Saturday, April 14, 2012

Who has the right to decide the disposition of remains?

You may assume that statements made in a person's will would control whether his body is to be buried or cremated. You may assume that the person that the decedent nominated as personal representative has the right to make that decision. Both assumptions would be wrong.

This decision is controlled under section 3206 of the Estates and Protected Individuals Code. The legislature recognized that providing for a personal representative to make a decision would be too cumbersome in most cases, since the disposition decision has to be made very soon, but the process of naming a personal representative can take at least a couple of weeks, and sometimes many months. So, instead, section 3206 provides for a priority among family members to make this decision. (If the decedent was a member of the armed services, other provisions will now apply, as our last posting described.)

In order of priority, borrowing from section 2103 (the section which identifies which relatives will receive property when a person dies intestate - without leaving a will), section 3206 gives the decision-making authority to family members in the following order:
  • the surviving spouse  
  • the decedent's children 
  • the decedent's grandchildren 
  • his parents 
  • his siblings 
  • his nieces and nephews 
  • his nominated personal representative 
  • his guardian, if any 
  • the county public administrator 
At each level, if the person(s) cannot be located or chooses not to make the decision, the authority passes to the next priority level.

The section provides that, in the event two or more people having the same priority cannot agree, the decision of the majority controls. If a majority cannot be found, as would be the case if the decedent left two children who did not agree, a petition may be filed with the probate court under section 3207 to have the court make the determination, after a hearing. Section 3207 identifies some criteria to guide the court, including the important question of whether the person bringing the petition is "ready, willing, and able" to pay the costs of the intended disposition.

Any person who has created a will or a trust should be aware that neither the funeral home nor the court will consider the decedent's wishes as expressed in the document, if there are relatives with the established priority to make the decision. If a particular means of disposal is important to you, be sure to let your closest family members know your wishes.

Thursday, April 5, 2012

New law governing disposition of remains of deceased members of Armed Forces

The Governor has signed HB 4639, enacted as Public Act 63 (2012), amending the provisions of section 3206 of the Estates and Protected Individuals Code regarding the disposition of the bodies of decedents who were members of the armed services. A new subsection (11) is added, to provide that the "designated person" has the authority to direct the disposition of the remains if
  • the decedent was a member of the armed forces, a reserve branch, or the Michigan national guard;
  • the decedent made a designation under a Federal statute or a "regulation, policy, directive, or instruction" of the Department of Defense;
  • the designated person is his or her surviving spouse, blood relative, or adoptive relative.
There is nothing in Public Act 63 that limits its applicability to service members who die in the line of duty. It could apply to a reservist who is killed in a motor vehicle accident or who dies of natural causes.

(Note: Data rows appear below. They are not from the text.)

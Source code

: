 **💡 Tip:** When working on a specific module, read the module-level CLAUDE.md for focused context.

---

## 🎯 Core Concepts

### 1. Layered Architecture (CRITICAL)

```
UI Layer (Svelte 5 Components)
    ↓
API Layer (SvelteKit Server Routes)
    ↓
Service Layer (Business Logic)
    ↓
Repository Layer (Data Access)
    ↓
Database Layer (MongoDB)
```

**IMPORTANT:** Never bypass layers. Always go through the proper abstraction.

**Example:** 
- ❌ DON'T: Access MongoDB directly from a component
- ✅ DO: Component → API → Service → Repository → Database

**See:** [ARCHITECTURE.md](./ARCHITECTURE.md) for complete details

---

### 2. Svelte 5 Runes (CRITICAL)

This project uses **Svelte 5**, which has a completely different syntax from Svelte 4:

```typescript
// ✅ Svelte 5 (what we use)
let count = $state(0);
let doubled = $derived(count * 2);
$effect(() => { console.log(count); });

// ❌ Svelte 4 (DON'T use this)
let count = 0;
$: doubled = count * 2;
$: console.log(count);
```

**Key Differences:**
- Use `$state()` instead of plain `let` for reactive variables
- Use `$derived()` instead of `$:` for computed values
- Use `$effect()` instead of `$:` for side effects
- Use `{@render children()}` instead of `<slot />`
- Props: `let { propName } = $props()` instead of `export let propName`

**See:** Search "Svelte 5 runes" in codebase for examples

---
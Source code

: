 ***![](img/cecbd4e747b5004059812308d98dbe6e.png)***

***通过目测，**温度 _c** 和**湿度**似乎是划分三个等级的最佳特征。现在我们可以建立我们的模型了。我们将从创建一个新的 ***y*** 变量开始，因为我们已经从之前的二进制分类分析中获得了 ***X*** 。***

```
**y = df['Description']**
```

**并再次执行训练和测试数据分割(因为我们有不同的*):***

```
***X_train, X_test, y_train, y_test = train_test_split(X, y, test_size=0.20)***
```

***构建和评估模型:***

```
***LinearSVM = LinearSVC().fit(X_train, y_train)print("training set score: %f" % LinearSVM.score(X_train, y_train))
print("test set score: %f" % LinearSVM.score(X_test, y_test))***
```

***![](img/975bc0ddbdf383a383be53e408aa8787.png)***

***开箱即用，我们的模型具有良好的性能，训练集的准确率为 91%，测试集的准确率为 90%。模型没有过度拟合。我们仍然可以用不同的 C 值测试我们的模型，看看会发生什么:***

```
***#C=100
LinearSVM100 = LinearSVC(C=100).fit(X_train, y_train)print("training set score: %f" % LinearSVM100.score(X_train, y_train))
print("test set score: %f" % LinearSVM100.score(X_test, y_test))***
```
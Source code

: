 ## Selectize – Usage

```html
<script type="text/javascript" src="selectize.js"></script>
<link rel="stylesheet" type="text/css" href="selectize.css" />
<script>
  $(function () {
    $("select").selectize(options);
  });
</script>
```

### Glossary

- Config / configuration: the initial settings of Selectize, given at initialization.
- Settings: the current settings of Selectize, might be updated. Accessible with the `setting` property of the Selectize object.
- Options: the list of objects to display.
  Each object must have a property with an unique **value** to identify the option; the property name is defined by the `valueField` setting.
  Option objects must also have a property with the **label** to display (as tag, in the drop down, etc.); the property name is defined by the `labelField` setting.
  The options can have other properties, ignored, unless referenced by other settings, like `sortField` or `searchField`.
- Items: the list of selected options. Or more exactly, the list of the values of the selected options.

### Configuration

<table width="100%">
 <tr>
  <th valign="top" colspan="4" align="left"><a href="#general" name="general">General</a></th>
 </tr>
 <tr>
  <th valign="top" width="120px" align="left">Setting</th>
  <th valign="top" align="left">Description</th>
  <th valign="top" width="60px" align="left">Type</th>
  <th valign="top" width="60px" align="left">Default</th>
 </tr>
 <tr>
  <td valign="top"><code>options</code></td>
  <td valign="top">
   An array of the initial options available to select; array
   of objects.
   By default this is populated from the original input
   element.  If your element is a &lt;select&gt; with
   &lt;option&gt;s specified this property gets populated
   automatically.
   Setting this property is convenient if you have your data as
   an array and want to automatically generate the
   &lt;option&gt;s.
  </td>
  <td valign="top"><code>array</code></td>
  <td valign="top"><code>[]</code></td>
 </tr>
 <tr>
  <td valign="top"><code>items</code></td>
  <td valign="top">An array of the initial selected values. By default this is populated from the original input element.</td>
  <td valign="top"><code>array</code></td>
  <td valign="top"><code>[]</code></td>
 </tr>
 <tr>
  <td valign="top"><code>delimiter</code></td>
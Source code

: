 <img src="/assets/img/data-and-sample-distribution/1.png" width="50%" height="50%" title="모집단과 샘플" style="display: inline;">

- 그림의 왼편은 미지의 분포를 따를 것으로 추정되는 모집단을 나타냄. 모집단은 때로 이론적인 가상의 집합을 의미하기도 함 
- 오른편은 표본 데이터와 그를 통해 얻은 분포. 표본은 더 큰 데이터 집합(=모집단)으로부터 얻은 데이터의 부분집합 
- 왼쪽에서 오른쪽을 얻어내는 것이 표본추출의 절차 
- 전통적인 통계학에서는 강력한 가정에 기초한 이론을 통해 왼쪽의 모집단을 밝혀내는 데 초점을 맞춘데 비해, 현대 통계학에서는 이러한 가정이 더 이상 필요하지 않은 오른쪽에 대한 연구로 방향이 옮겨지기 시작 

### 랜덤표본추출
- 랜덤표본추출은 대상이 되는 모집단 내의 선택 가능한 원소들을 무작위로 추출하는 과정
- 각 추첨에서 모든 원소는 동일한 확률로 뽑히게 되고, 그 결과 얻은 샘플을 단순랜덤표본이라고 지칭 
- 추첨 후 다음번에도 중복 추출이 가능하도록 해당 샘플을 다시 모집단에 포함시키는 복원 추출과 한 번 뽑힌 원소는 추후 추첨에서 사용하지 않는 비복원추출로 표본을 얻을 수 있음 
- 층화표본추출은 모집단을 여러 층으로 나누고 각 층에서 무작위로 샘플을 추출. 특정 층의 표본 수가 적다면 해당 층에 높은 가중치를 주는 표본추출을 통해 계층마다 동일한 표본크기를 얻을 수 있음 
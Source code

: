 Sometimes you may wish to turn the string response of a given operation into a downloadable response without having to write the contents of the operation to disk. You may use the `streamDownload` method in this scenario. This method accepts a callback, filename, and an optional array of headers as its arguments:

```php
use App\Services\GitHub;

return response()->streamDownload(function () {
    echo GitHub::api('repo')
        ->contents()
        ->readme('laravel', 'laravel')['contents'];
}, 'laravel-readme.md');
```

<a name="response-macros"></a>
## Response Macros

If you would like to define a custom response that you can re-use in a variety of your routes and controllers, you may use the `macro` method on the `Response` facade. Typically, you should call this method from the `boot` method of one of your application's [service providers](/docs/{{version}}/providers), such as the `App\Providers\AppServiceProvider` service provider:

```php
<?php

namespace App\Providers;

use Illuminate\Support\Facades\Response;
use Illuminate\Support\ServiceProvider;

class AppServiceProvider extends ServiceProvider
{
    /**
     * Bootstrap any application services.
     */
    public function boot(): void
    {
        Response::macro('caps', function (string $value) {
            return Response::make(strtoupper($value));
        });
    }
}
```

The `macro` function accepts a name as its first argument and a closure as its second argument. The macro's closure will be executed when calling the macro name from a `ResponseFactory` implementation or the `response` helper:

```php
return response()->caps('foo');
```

The procedure followed by the Defense Department is to have the member execute form DD-93, called "Record of Emergency Data", to identify the persons to be notified "if you become a casualty" and to designate beneficiaries for certain benefits. Under section 13a of the form, the member identifies a "person authorized to direct disposition" of his remains.

The purpose of Public Act 63 is thus to ensure that this form, if completed, will control in lieu of the other provisions of section 3206.